According to this article, there are a few reason they’re imposing this rule:
- the Majlis already has a landscaping plan and if people were to randomly place their plants, it would spoil the look of the place
- if people weren’t responsible enough to maintain the plants well, they would be overgrown and be a nuisance
- the pots the plants are placed in, if not cleaned, can be a breeding ground for Aedes mosquitoes
- some residents take up most of the shared spaces for their plants, leaving little for others
In a separate article by the Malay Mail, it was also said:
MBSJ reminded residents that placing pots and planting crops in back alleys, front yards outside one’s home and playgrounds without permission, monitoring and care is an offence.
So, to prevent all of this, the Majlis wants to vet through the type of plants that residents want to plant, and ensure that they’re planted in a safe location. However, the Majlis won’t be taking in individual applications. If you and your neighbours want to plant something right outside your house, you need to put in an application together. This is usually because compounds outside the house can be shared by two adjoining houses. This also applies to other shared spaces, such as a grassy area facing your row of houses.
Anything outside your house belongs to your Majlis
This may or may not be common knowledge, but actually, only things within your compound are your property.
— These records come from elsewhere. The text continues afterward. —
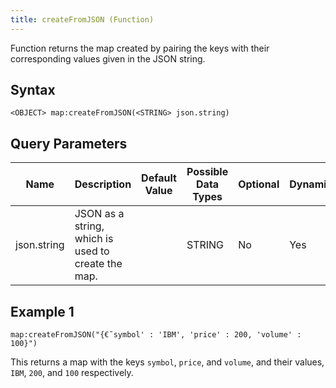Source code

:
 ```yaml
---
title: createFromJSON (Function)
---
```


Function returns the map created by pairing the keys with their corresponding values given in the JSON string.

## Syntax

    <OBJECT> map:createFromJSON(<STRING> json.string)

## Query Parameters

| Name        | Description                                        | Default Value | Possible Data Types | Optional | Dynamic |
|-------------|----------------------------------------------------|---------------|---------------------|----------|---------|
| json.string | JSON as a string, which is used to create the map. |               | STRING              | No       | Yes     |

## Example 1

    map:createFromJSON("{€˜symbol' : 'IBM', 'price' : 200, 'volume' : 100}")

This returns a map with the keys `symbol`, `price`, and `volume`, and their values, `IBM`, `200`, and `100` respectively.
This means that even the road outside your house cannot be considered to be yours, even if it’s literally in front of your gate. We’ve covered this in a previous article, where basically anything outside your gate belongs to your Majlis Perbandaran—and that includes any plants grown there.
So this also means that you cannot cut off or take parts of plants that are growing outside your gate, even if you think that they might be yours to take. And when you pay tax to the Majlis, specifically your cukai taksiran, part of that money is used for landscaping the area. This is why your Majlis owns any plant that they place and maintain outside your gate.
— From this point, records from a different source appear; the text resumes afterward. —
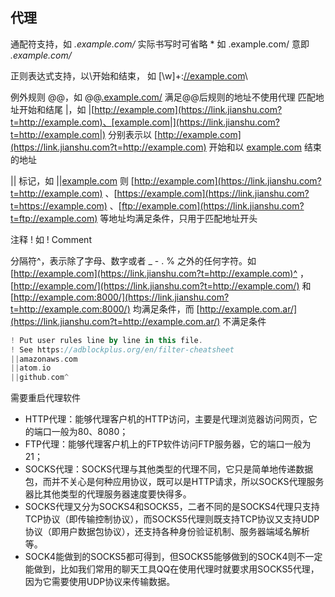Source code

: ##  代理

通配符支持，如 *.example.com/* 实际书写时可省略 * 如 .example.com/ 意即 *.example.com/*

正则表达式支持，以\开始和结束， 如 [\w]+:[//example.com](https://link.jianshu.com?t=//example.com)\

例外规则 @@，如 @@[.example.com/](https://link.jianshu.com?t=http://.example.com/) 满足@@后规则的地址不使用代理
 匹配地址开始和结尾 |，如 |[http://example.com](https://link.jianshu.com?t=http://example.com)、[example.com|](https://link.jianshu.com?t=http://example.com|) 分别表示以 [http://example.com](https://link.jianshu.com?t=http://example.com) 开始和以 [example.com](https://link.jianshu.com?t=http://example.com) 结束的地址

|| 标记，如 ||[example.com](https://link.jianshu.com?t=http://example.com) 则 [http://example.com](https://link.jianshu.com?t=http://example.com) 、[https://example.com](https://link.jianshu.com?t=https://example.com) 、[ftp://example.com](https://link.jianshu.com?t=ftp://example.com) 等地址均满足条件，只用于匹配地址开头

注释 ! 如 ! Comment

分隔符^，表示除了字母、数字或者 _ - . % 之外的任何字符。如 [http://example.com](https://link.jianshu.com?t=http://example.com)^ ，[http://example.com/](https://link.jianshu.com?t=http://example.com/) 和 [http://example.com:8000/](https://link.jianshu.com?t=http://example.com:8000/) 均满足条件，而 [http://example.com.ar/](https://link.jianshu.com?t=http://example.com.ar/) 不满足条件

```kotlin
! Put user rules line by line in this file.
! See https://adblockplus.org/en/filter-cheatsheet
||amazonaws.com
||atom.io
||github.com^
```

需要重启代理软件



- HTTP代理：能够代理客户机的HTTP访问，主要是代理浏览器访问网页，它的端口一般为80、8080；
- FTP代理：能够代理客户机上的FTP软件访问FTP服务器，它的端口一般为21；
- SOCKS代理：SOCKS代理与其他类型的代理不同，它只是简单地传递数据包，而并不关心是何种应用协议，既可以是HTTP请求，所以SOCKS代理服务器比其他类型的代理服务器速度要快得多。
- SOCKS代理又分为SOCKS4和SOCKS5，二者不同的是SOCKS4代理只支持TCP协议（即传输控制协议），而SOCKS5代理则既支持TCP协议又支持UDP协议（即用户数据包协议），还支持各种身份验证机制、服务器端域名解析等。
- SOCK4能做到的SOCKS5都可得到，但SOCKS5能够做到的SOCK4则不一定能做到，比如我们常用的聊天工具QQ在使用代理时就要求用SOCKS5代理，因为它需要使用UDP协议来传输数据。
Now, while it is MBSJ that has made the news for banning gardening in shared areas like this, they aren’t the only ones who can make these rules.
Your Majlis can set guidelines on gardening
If you didn’t already know this, each Majlis Perbandaran would have their own rules. These are called by-laws. Think of them as smaller laws that work together for the bigger laws to work more effectively. Because each Majlis has their own laws, some might allow for plants to be grown outside your compound, and some may not—it really depends on their respective laws.
Instead of banning gardening outside house compounds, they can also set some guidelines on what types of plants are allowed and where they can be placed. We came across one such set of guidelines from a Majlis Perbandaran in Kuching. They even have a fixed list on what kind of palm trees are shrubs can be grown.
It’s impossible to list down what each Majlis does and doesn’t allow because like we said, it really depends on what they’re okay with. So if you’re unsure of how things work where you live, pop by the Majlis office and ask them for clarification. And if you’re also unsure about what exactly is and isn’t part of your compound, take a picture of your house and ask them to confirm your boundary.
What about condos and apartments?
Condos and apartments, as well as other high-rise or gated properties are known as strata properties. Strata properties have management bodies that maintain these places, and via the Strata Management Act 2013, the managements have the right to impose rules for residents to follow. There’s no fixed list on the type of rules that they can impose, but it can cover what you can and cannot put in your home—including plants.
In strata properties, there are ‘common areas’—areas you share with all residents such as the facilities, and ‘parcels’—individual home units. Your management can allow you to only grow plants in your own parcel and not anywhere outside of it. Or for example, if the plant on your balcony was growing into the floor above yours, the management can have you remove it.
Just like your Majlis, the management can also have a set of laws in black and white and if they’re broken, the offender can be penalized. And because it’s the management who has the power to do this, you usually won’t see your Majlis getting involved.
The bottom line is, regardless of where you’re staying, there can be limits on where you’re allowed to grow your plants. Even if you feel you might be beautifying the place by having them, the authorities have the right to remove them if they’re detrimental in the long run. If you’re not sure if you can keep your plants, reach out to your Majlis or management. And if there’s a permit that you need to apply for, get it done ASAP before you’re forced to part with your plant child.